Taiwan apologizes to Israel for Nazi photo gaffe

A picture of summer campers in Nazi uniform drew Israeli ire. The fascination in Taiwan with Nazism could be a product of ignorance about its history, say observers.

The Taiwanese have long embraced icons of Western cultures. No one seems to get ruffled when it’s just a "French bread" fad, widespread use of the word “hello,” or displays of Christmas decorations in shop windows.

But when someone on the island dresses like a Nazi soldier or recruits 1,000 people to study Adolf Hitler, the Taiwanese suddenly get their first, hard lesson in widely reviled symbols from the West.

Taiwan’s uncanny fascination with the Nazis, a trend that has been documented for at least 10 years, was challenged last week when the de facto Israeli embassy in Taipei complained about a photo on the island’s Ministry of National Defense news website depicting three summer camp students from Taiwan and didn't happen to notice they were decked out in uniforms reminiscent of Nazi-era Germany.

The complaint prompted the ministry to remove it from the site and apologize twice. “The military and citizens should both deeply remember that Jewish people were brutally slaughtered in Germany by the Nazis in World War II,” the ministry said in a terse online statement.

But such remembrance will only happen in Taiwan if enough people actually study World War II. And that would be a break from today’s focus on domestic issues and a shift to learning from academic research instead of sound-bite-driven talk shows, scholars argue.

“They’re not anti-Semitic, just ignorant,” says Lin Chong-pin, strategic studies professor at Tamkang University in Taiwan, calling military education especially weak. “They think the Nazi uniforms look spirited, that the high hat looks very heroic. Reading and understanding of history is very poor.”

Due to the same types of gaps in education, locals associate Christmas more with Jingle Bells than the birth of Christ. Authentic French bread is hard to find, though spongy knockoffs are for sale in every neighborhood. One’s English may halt after a “hello.”

Ideas that the Nazis were spirited or heroic may have motivated a local company to use Hitler’s image in a 1999 ad for German-made heaters. They may explain why Nazi insignias have been spotted on motorcycle helmets and why at least one drink shop named itself after Hitler, as documented on local politics blog The View from Taiwan.

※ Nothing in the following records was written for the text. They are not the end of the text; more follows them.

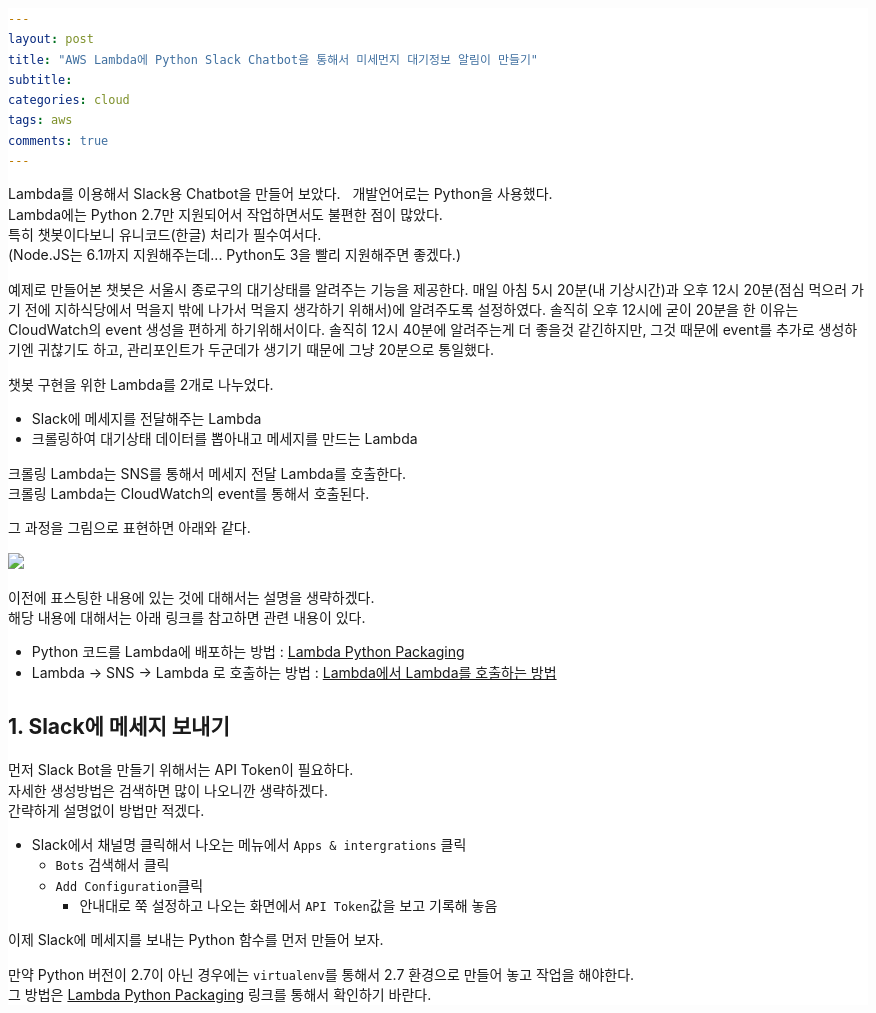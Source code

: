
 ```yaml
---
layout: post
title: "AWS Lambda에 Python Slack Chatbot을 통해서 미세먼지 대기정보 알림이 만들기"
subtitle:  
categories: cloud
tags: aws
comments: true
---
```


Lambda를 이용해서 Slack용 Chatbot을 만들어 보았다.  
개발언어로는 Python을 사용했다.  
Lambda에는 Python 2.7만 지원되어서 작업하면서도 불편한 점이 많았다.  
특히 챗봇이다보니 유니코드(한글) 처리가 필수여서다.  
(Node.JS는 6.1까지 지원해주는데... Python도 3을 빨리 지원해주면 좋겠다.)  

예제로 만들어본 챗봇은 서울시 종로구의 대기상태를 알려주는 기능을 제공한다.
매일 아침 5시 20분(내 기상시간)과 오후 12시 20분(점심 먹으러 가기 전에 지하식당에서 먹을지 밖에 나가서 먹을지 생각하기 위해서)에 알려주도록 설정하였다.
솔직히 오후 12시에 굳이 20분을 한 이유는 CloudWatch의 event 생성을 편하게 하기위해서이다.
솔직히 12시 40분에 알려주는게 더 좋을것 같긴하지만, 그것 때문에 event를 추가로 생성하기엔 귀찮기도 하고, 관리포인트가 두군데가 생기기 때문에 그냥 20분으로 통일했다.

챗봇 구현을 위한 Lambda를 2개로 나누었다.

- Slack에 메세지를 전달해주는 Lambda
- 크롤링하여 대기상태 데이터를 뽑아내고 메세지를 만드는 Lambda

크롤링 Lambda는 SNS를 통해서 메세지 전달 Lambda를 호출한다.  
크롤링 Lambda는 CloudWatch의 event를 통해서 호출된다.  

그 과정을 그림으로 표현하면 아래와 같다.

<img src="https://github.com/DevStarSJ/Study/raw/master/Blog/Cloud/AWS/Lambda/images/Lambda.Chatbot.01.png?raw=true">

이전에 표스팅한 내용에 있는 것에 대해서는 설명을 생략하겠다.  
해당 내용에 대해서는 아래 링크를 참고하면 관련 내용이 있다.

- Python 코드를 Lambda에 배포하는 방법 : [Lambda Python Packaging](https://github.com/DevStarSJ/Study/blob/master/Blog/Cloud/AWS/Lambda.Packaging.Python.md)
- Lambda -> SNS -> Lambda 로 호출하는 방법 : [Lambda에서 Lambda를 호출하는 방법](https://github.com/DevStarSJ/Study/blob/master/Blog/Cloud/AWS/Lambda/Lambda.invoke.Lambda.md)

## 1. Slack에 메세지 보내기

먼저 Slack Bot을 만들기 위해서는 API Token이 필요하다.  
자세한 생성방법은 검색하면 많이 나오니깐 생략하겠다.  
간략하게 설명없이 방법만 적겠다.  

- Slack에서 채널명 클릭해서 나오는 메뉴에서 `Apps & intergrations` 클릭
  - `Bots` 검색해서 클릭
  - `Add Configuration`클릭
    - 안내대로 쭉 설정하고 나오는 화면에서 `API Token`값을 보고 기록해 놓음

이제 Slack에 메세지를 보내는 Python 함수를 먼저 만들어 보자.

만약 Python 버전이 2.7이 아닌 경우에는 `virtualenv`를 통해서 2.7 환경으로 만들어 놓고 작업을 해야한다.  
그 방법은 [Lambda Python Packaging](https://github.com/DevStarSJ/Study/blob/master/Blog/Cloud/AWS/Lambda.Packaging.Python.md) 링크를 통해서 확인하기 바란다.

An association set up in 2005 to study Hitler’s "achievements," luring 1,000 mostly younger people, outraged an overseas Jewish group, in turn confusing the founders who believed massacres to be just part of the legacy.

Last week’s complaint from Israel was not a first in Taiwan, but the predominantly Jewish country wants to help teach the Taiwanese a few facts that will make the Nazis look less spirited or heroic going forward. Israel is proposing to add its input to Taiwan's educational system so students here learn more about WWII and the Holocaust.

“I am sure it was out of ignorance and not support or identification with the atrocities committed during the Holocaust by the Nazis,” Israeli Representative Simona Halperin said in an e-mailed statement on the military website photo. “This is a sad demonstration of how important is the inclusion of the Holocaust studies as part of the curriculum for all high school students here in Taiwan.”